- _Records supplied_:
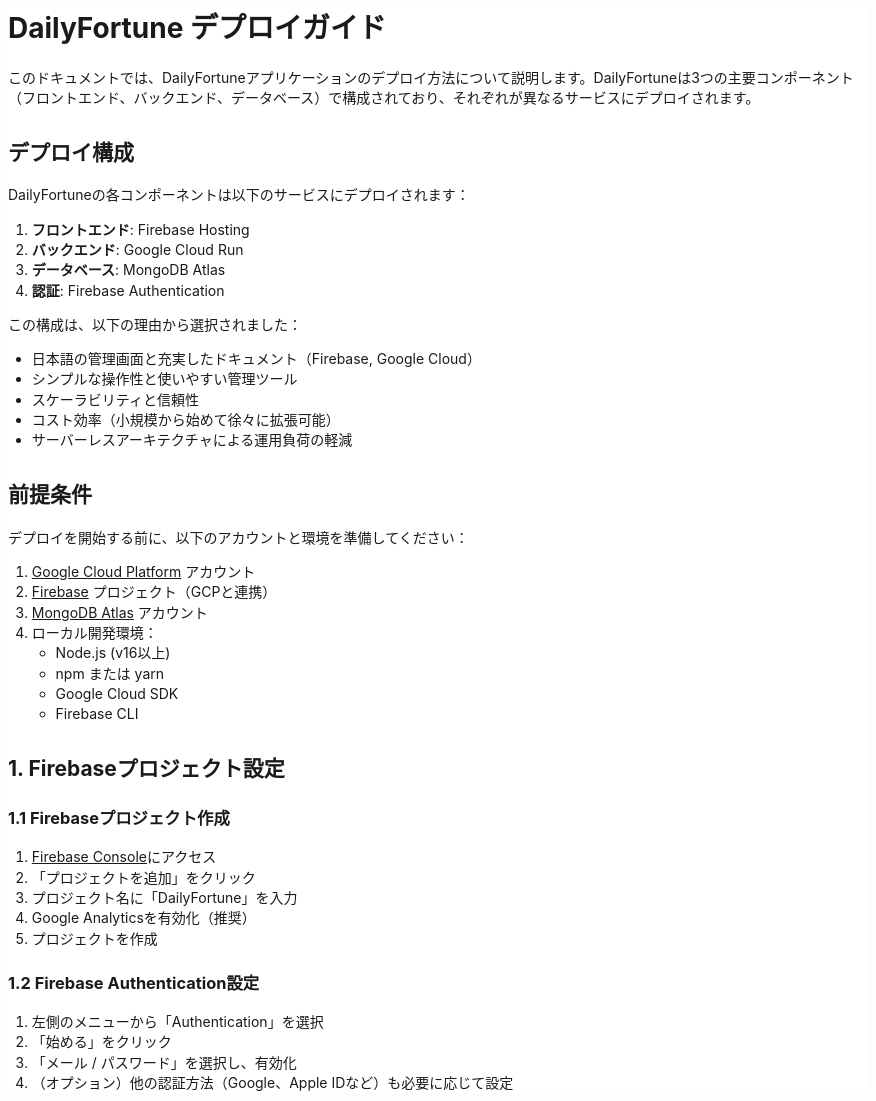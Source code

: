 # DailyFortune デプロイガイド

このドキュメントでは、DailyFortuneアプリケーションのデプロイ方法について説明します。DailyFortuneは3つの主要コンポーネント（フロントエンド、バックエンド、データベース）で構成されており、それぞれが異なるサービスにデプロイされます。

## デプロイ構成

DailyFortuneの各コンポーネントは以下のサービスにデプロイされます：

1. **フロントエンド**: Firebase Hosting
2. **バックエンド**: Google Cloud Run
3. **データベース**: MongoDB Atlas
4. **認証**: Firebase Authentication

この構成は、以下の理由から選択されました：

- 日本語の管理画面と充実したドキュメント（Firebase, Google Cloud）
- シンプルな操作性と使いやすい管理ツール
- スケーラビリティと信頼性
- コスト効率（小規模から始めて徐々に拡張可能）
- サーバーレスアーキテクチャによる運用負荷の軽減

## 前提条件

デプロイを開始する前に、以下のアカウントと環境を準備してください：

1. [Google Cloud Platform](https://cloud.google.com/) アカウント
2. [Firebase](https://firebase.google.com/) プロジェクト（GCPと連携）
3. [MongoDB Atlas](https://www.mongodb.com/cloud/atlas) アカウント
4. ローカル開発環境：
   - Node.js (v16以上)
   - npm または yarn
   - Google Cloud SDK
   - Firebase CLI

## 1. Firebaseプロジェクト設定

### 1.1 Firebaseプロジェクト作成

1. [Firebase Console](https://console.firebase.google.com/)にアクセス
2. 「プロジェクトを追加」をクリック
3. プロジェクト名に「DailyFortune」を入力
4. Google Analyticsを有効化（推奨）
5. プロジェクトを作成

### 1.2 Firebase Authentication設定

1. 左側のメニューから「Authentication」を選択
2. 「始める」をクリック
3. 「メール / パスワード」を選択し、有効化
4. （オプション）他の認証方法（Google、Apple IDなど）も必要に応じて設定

- _Exercise prompt_: Although the records include pictures, the copy should reproduce every line exactly and none of the pictures.

- _Answer to this problem_:
Source code

: # DailyFortune デプロイガイド

このドキュメントでは、DailyFortuneアプリケーションのデプロイ方法について説明します。DailyFortuneは3つの主要コンポーネント（フロントエンド、バックエンド、データベース）で構成されており、それぞれが異なるサービスにデプロイされます。

## デプロイ構成

DailyFortuneの各コンポーネントは以下のサービスにデプロイされます：

1. **フロントエンド**: Firebase Hosting
2. **バックエンド**: Google Cloud Run
3. **データベース**: MongoDB Atlas
4. **認証**: Firebase Authentication

この構成は、以下の理由から選択されました：

- 日本語の管理画面と充実したドキュメント（Firebase, Google Cloud）
- シンプルな操作性と使いやすい管理ツール
- スケーラビリティと信頼性
- コスト効率（小規模から始めて徐々に拡張可能）
- サーバーレスアーキテクチャによる運用負荷の軽減

## 前提条件

デプロイを開始する前に、以下のアカウントと環境を準備してください：

1. [Google Cloud Platform](https://cloud.google.com/) アカウント
2. [Firebase](https://firebase.google.com/) プロジェクト（GCPと連携）
3. [MongoDB Atlas](https://www.mongodb.com/cloud/atlas) アカウント
4. ローカル開発環境：
   - Node.js (v16以上)
   - npm または yarn
   - Google Cloud SDK
   - Firebase CLI

## 1. Firebaseプロジェクト設定

### 1.1 Firebaseプロジェクト作成

1. [Firebase Console](https://console.firebase.google.com/)にアクセス
2. 「プロジェクトを追加」をクリック
3. プロジェクト名に「DailyFortune」を入力
4. Google Analyticsを有効化（推奨）
5. プロジェクトを作成

### 1.2 Firebase Authentication設定

1. 左側のメニューから「Authentication」を選択
2. 「始める」をクリック
3. 「メール / パスワード」を選択し、有効化
4. （オプション）他の認証方法（Google、Apple IDなど）も必要に応じて設定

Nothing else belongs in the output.